I would like to say that I made a special effort to get up early on a Sunday morning for this but even for me on a sunny Sunday morning, 9AM is comfortably civilised…
I only vaguely remember the first Doctor, William Hartnell, but grew up with the Patrick Troughton, Jon Pertwee and, to a lesser extent, Tom Baker takes on the role. I guess it would have been midway through the Tom Baker era that I grew up and gave up such childhood tales in favour of adult things like girls and beer…I remember think that the Doctors after Tom Baker’s #4 were quite silly and frivolous and the monsters pale in the face of the Daleks, Autons, Cybermen and Abominable Snowmen…

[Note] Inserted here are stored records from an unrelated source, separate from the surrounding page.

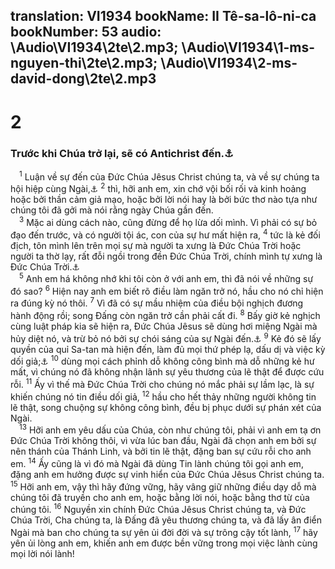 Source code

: translation: VI1934
bookName: II Tê-sa-lô-ni-ca 
bookNumber: 53
audio: \Audio\VI1934\2te\2.mp3; \Audio\VI1934\1-ms-nguyen-thi\2te\2.mp3; \Audio\VI1934\2-ms-david-dong\2te\2.mp3
-------

<div class="title"><h1>2</h1><h3>Trước khi Chúa trở lại, sẽ có Antichrist đến.<a data-toggle="tooltip" data-placement="bottom" title="Antichrist nghĩa là một kẻ làm đầu nghịch cùng Đấng Christ, như trong câu 3, 4">⚓</a></h3></div>
<span class="verse 2te_2_1"> <sup>1</sup> Luận về sự đến của Đức Chúa Jêsus Christ chúng ta, và về sự chúng ta hội hiệp cùng Ngài,<a data-toggle="tooltip" data-placement="bottom" title="1Te 4:15-17">⚓</a></span>
<span class="verse 2te_2_2"><sup>2</sup> thì, hỡi anh em, xin chớ vội bối rối và kinh hoảng hoặc bởi thần cảm giả mạo, hoặc bởi lời nói hay là bởi bức thơ nào tựa như chúng tôi đã gởi mà nói rằng ngày Chúa gần đến. <br/></span>
<span class="verse 2te_2_3"> <sup>3</sup> Mặc ai dùng cách nào, cũng đừng để họ lừa dối mình. Vì phải có sự bỏ đạo đến trước, và có người tội ác, con của sự hư mất hiện ra, </span>
<span class="verse 2te_2_4"><sup>4</sup> tức là kẻ đối địch, tôn mình lên trên mọi sự mà người ta xưng là Đức Chúa Trời hoặc người ta thờ lạy, rất đỗi ngồi trong đền Đức Chúa Trời, chính mình tự xưng là Đức Chúa Trời.<a data-toggle="tooltip" data-placement="bottom" title="Da 11:36; Exe 28:2">⚓</a><br/></span>
<span class="verse 2te_2_5"> <sup>5</sup> Anh em há không nhớ khi tôi còn ở với anh em, thì đã nói về những sự đó sao? </span>
<span class="verse 2te_2_6"><sup>6</sup> Hiện nay anh em biết rõ điều làm ngăn trở nó, hầu cho nó chỉ hiện ra đúng kỳ nó thôi. </span>
<span class="verse 2te_2_7"><sup>7</sup> Vì đã có sự mầu nhiệm của điều bội nghịch đương hành động rồi; song Đấng còn ngăn trở cần phải cất đi. </span>
<span class="verse 2te_2_8"><sup>8</sup> Bấy giờ kẻ nghịch cùng luật pháp kia sẽ hiện ra, Đức Chúa Jêsus sẽ dùng hơi miệng Ngài mà hủy diệt nó, và trừ bỏ nó bởi sự chói sáng của sự Ngài đến.<a data-toggle="tooltip" data-placement="bottom" title="Es 11:4">⚓</a></span>
<span class="verse 2te_2_9"><sup>9</sup> Kẻ đó sẽ lấy quyền của quỉ Sa-tan mà hiện đến, làm đủ mọi thứ phép lạ, dấu dị và việc kỳ dối giả;<a data-toggle="tooltip" data-placement="bottom" title="Mat 24:24">⚓</a></span>
<span class="verse 2te_2_10"><sup>10</sup> dùng mọi cách phỉnh dỗ không công bình mà dỗ những kẻ hư mất, vì chúng nó đã không nhận lãnh sự yêu thương của lẽ thật để được cứu rỗi. </span>
<span class="verse 2te_2_11"><sup>11</sup> Ấy vì thế mà Đức Chúa Trời cho chúng nó mắc phải sự lầm lạc, là sự khiến chúng nó tin điều dối giả, </span>
<span class="verse 2te_2_12"><sup>12</sup> hầu cho hết thảy những người không tin lẽ thật, song chuộng sự không công bình, đều bị phục dưới sự phán xét của Ngài. <br/></span>
<span class="verse 2te_2_13"> <sup>13</sup> Hỡi anh em yêu dấu của Chúa, còn như chúng tôi, phải vì anh em tạ ơn Đức Chúa Trời không thôi, vì vừa lúc ban đầu, Ngài đã chọn anh em bởi sự nên thánh của Thánh Linh, và bởi tin lẽ thật, đặng ban sự cứu rỗi cho anh em. </span>
<span class="verse 2te_2_14"><sup>14</sup> Ấy cũng là vì đó mà Ngài đã dùng Tin lành chúng tôi gọi anh em, đặng anh em hưởng được sự vinh hiển của Đức Chúa Jêsus Christ chúng ta. </span>
<span class="verse 2te_2_15"><sup>15</sup> Hỡi anh em, vậy thì hãy đứng vững, hãy vâng giữ những điều dạy dỗ mà chúng tôi đã truyền cho anh em, hoặc bằng lời nói, hoặc bằng thơ từ của chúng tôi. </span>
<span class="verse 2te_2_16"><sup>16</sup> Nguyền xin chính Đức Chúa Jêsus Christ chúng ta, và Đức Chúa Trời, Cha chúng ta, là Đấng đã yêu thương chúng ta, và đã lấy ân điển Ngài mà ban cho chúng ta sự yên ủi đời đời và sự trông cậy tốt lành, </span>
<span class="verse 2te_2_17"><sup>17</sup> hãy yên ủi lòng anh em, khiến anh em được bền vững trong mọi việc lành cùng mọi lời nói lành! <br/></span>
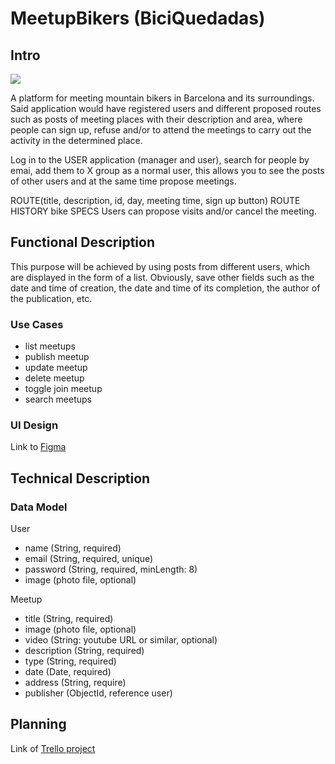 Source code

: # MeetupBikers (BiciQuedadas)

## Intro

![](https://i.giphy.com/media/ZciYhNqc9iFtC0yUTS/giphy.webp)

A platform for meeting mountain bikers in Barcelona and its surroundings.
Said application would have registered users and different proposed routes such as posts of meeting places with their description and area, where people can sign up, refuse and/or to attend the meetings to carry out the activity in the determined place. 

Log in to the USER application (manager and user), search for people by emai, add them to X group as a normal user, this allows you to see the posts of other users and at the same time propose meetings.

ROUTE(title, description, id, day, meeting time, sign up button)
ROUTE HISTORY
bike SPECS
Users can propose visits and/or cancel the meeting.

## Functional Description

This purpose will be achieved by using posts from different users, which are displayed in the form of a list. Obviously, save other fields such as the date and time of creation, the date and time of its completion, the author of the publication, etc.

### Use Cases

- list meetups
- publish meetup
- update meetup
- delete meetup
- toggle join meetup
- search meetups

### UI Design

Link to [Figma](https://www.figma.com/file/Uq6LHAecj5JVWWRVVc9H8Y/Figma-basics-(Copy)?type=design&node-id=0-286&mode=design&t=1pUTR9pWLbay6qxA-0)

## Technical Description

### Data Model

User
- name (String, required)
- email (String, required, unique)
- password (String, required, minLength: 8)
- image (photo file, optional)

Meetup
- title (String, required)
- image (photo file, optional)
- video (String: youtube URL or similar, optional)
- description (String, required)
- type (String, required)
- date (Date, required)
- address (String, require)
- publisher (ObjectId, reference user)

## Planning

Link of [Trello project](https://trello.com/b/rKJIeIsn/biciquedadas)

So now, fifty years on, where are we? The Doctor is now a major exploitable franchise being worked for all it is worth. I was a latecomer to the revitalised Doctor in the mid-2000s…I equated it with my memories of silliness and frivolity and that might never have changed if I hadn’t stopped over with friends on my way back from a trip to the UK and they were watching the finale of the Christopher Ecclestone series and I hooked drawn back into the world of the Doctor. I still haven’t seen any of that series bar the finale but loved the David Tennant era with companions Rose, Martha and Donna. I thought that that era ended well but have been unimpressed totally with the much more commercially-exploited Matt Smith era where the fez, fish fingers and custard, and the whole Amy Pond thing just left me cold – mercifully the BBC resisted the temptation to thrash the Pond thing any further in the 50th Anniversary special, The Day of the Doctor, that screened globally this morning…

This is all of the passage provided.